What to produce:
This exercise calls for a copy of every line in the listing below that carries the word "shortest".

Data under study: Begin

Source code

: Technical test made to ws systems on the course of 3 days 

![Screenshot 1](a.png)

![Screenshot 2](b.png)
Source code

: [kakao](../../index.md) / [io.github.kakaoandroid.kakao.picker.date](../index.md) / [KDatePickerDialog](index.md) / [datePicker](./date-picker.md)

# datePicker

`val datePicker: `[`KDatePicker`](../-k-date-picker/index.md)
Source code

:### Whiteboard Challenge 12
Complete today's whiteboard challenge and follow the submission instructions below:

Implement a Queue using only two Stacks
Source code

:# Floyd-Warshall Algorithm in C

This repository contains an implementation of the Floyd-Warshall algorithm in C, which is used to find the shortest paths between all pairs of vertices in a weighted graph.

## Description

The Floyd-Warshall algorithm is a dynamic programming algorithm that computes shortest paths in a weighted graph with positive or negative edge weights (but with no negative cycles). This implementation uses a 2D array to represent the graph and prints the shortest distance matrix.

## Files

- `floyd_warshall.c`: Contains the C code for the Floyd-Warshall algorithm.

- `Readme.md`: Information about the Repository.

Data under study: End
Data under study: Begin

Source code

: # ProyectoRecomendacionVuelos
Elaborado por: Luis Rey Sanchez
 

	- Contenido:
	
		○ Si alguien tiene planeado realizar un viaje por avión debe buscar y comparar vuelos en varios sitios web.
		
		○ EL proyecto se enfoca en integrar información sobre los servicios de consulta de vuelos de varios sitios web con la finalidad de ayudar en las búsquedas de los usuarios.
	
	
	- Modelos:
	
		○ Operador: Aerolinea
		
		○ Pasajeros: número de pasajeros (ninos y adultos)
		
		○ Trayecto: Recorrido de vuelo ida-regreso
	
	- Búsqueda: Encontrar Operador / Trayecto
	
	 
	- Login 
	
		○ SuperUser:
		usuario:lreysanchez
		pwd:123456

Data under study: End

Exercise output:
This repository contains an implementation of the Floyd-Warshall algorithm in C, which is used to find the shortest paths between all pairs of vertices in a weighted graph.
The Floyd-Warshall algorithm is a dynamic programming algorithm that computes shortest paths in a weighted graph with positive or negative edge weights (but with no negative cycles). This implementation uses a 2D array to represent the graph and prints the shortest distance matrix.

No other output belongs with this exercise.